* [WORK REQUIRED] State the number of lines with "compatible" in the listing, leaving out everything else.
___ GIVEN DATA
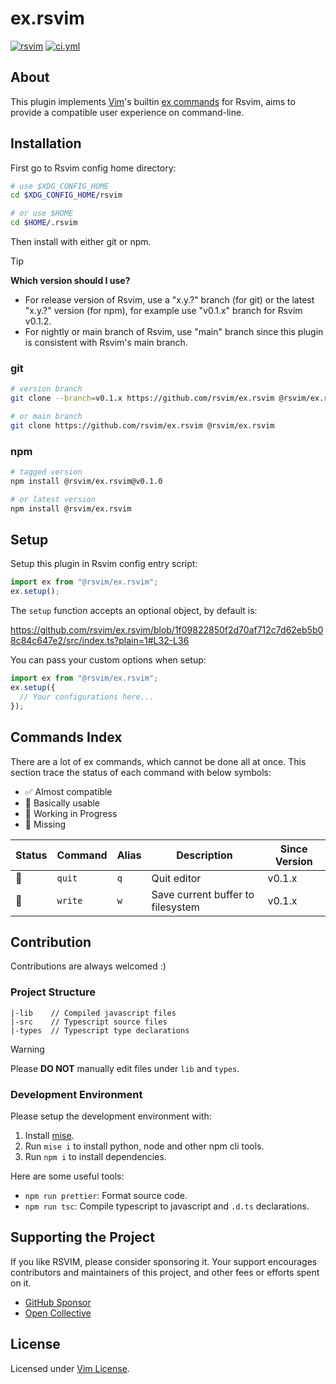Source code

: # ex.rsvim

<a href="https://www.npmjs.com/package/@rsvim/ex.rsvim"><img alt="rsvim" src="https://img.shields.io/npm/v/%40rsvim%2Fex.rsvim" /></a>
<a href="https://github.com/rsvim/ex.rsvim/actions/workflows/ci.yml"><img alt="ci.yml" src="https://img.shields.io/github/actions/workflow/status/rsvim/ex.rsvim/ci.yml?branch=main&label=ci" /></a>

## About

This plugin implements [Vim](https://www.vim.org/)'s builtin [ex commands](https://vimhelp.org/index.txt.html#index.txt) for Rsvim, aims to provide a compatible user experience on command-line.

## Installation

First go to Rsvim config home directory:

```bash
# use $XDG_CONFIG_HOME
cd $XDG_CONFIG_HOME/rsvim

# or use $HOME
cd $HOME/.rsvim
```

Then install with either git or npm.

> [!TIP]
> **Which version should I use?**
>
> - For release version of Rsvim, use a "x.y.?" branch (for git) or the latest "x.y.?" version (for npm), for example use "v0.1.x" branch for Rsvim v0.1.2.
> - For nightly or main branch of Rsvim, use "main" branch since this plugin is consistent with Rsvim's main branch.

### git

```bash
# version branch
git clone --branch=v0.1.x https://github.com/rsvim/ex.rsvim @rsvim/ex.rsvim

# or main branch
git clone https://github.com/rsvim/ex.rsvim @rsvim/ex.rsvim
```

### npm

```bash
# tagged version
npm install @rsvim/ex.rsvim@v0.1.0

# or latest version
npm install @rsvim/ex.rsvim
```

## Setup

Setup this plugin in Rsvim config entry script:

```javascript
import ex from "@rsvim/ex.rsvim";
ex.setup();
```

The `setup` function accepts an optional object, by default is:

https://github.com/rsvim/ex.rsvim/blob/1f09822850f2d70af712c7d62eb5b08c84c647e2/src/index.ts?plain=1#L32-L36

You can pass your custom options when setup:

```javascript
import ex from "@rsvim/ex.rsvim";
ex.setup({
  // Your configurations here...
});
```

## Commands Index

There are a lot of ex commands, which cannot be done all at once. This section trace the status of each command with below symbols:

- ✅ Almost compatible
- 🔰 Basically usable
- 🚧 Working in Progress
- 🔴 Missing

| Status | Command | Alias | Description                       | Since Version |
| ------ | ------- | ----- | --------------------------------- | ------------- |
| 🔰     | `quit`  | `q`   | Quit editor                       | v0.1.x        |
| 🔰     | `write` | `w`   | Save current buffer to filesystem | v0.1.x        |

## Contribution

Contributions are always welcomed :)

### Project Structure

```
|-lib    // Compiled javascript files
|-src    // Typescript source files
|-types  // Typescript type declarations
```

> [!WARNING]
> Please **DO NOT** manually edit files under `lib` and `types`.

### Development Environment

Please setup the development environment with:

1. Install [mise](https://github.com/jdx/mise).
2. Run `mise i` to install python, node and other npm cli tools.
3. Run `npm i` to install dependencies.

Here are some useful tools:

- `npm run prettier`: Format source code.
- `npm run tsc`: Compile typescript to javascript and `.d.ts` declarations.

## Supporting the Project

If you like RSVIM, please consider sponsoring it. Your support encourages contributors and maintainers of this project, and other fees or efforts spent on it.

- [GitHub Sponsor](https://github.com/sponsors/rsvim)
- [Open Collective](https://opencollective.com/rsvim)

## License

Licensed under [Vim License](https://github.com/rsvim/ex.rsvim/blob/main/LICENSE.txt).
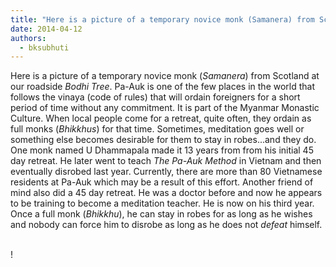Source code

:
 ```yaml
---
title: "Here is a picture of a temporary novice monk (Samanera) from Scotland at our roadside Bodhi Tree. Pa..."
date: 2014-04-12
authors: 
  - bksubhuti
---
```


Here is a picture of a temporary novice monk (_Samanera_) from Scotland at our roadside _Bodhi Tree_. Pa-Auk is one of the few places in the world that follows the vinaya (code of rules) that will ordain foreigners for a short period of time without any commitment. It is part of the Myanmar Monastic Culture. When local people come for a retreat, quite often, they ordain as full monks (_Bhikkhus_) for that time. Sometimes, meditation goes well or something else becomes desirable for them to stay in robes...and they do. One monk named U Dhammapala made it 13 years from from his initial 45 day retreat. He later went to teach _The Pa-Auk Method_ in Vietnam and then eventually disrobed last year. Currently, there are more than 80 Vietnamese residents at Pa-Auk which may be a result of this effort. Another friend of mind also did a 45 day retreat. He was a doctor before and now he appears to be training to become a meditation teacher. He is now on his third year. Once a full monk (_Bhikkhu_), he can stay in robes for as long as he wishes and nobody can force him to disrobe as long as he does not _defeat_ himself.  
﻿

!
______
* [YOUR SOLUTION] 2